Tuesday, April 23, 2013

Excel Data Explorer and the Twitter Search API


I had seen Data Explorer for the first time at the PASS Summit last year, but was not fully aware of its capabilities until the recent PASS BA Conference. I saw demos of how it can load web data into Excel. I thought Data Explorer was more of a cloud BI solution, but now understand that its a very powerful query engine/data transformation tool. You can import data from many sources like you can PowerPivot, but what's fascinating is its ability to load web data from static html pages, tables on web pages, web services, etc.
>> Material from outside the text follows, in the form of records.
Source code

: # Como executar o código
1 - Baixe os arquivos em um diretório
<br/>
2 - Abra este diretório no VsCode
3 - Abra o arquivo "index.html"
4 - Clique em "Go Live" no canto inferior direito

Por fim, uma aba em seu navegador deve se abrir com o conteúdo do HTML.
I had a need to search recent activity on Twitter and decided to test drive Data Explorer in Excel.

Twitter's Search API returns JSON formatted data, and I heard multiple times that Data Explorer can handle JSON. To start, here's a sample url string you can send to Twitter anonymously using Version 1 of the Search API:


Here's an explanation of the parameters used in this URL string:
  • q: The query text. See Using the Twitter Search API for examples and operators.
  • rpp: The number of results returned. We're limited to 100 here, but can get more with the REST API.
  • until: Tweet date is less than this date formatted as YYYY-MM-DD.
Good news is that Data Explorer is available for Excel 2013 and Excel 2010 SP1. Assuming you've installed Data Explorer cold, you'll want to be sure to turn on a couple of settings: 1) Enable Advanced Query Editing and 2) Fast Combine. This is for parameterization of our queries and copy/pasting formulas later on. I don't know why these options exist since you can use the tool with or without them. Personally, I think Microsoft should just leave them on. It took me a fair amount of time before realizing these settings were my problem. Nonetheless, to turn on these features, up in the Data Explorer ribbon, click on the Settings button and select the Advanced Query Editing option and then OK. Under Settings is a button for Fast Combine. Click it and accept the prompt to Enable.

Now we're ready.

In the Data Explorer ribbon, choose the button to retrieve data from Web.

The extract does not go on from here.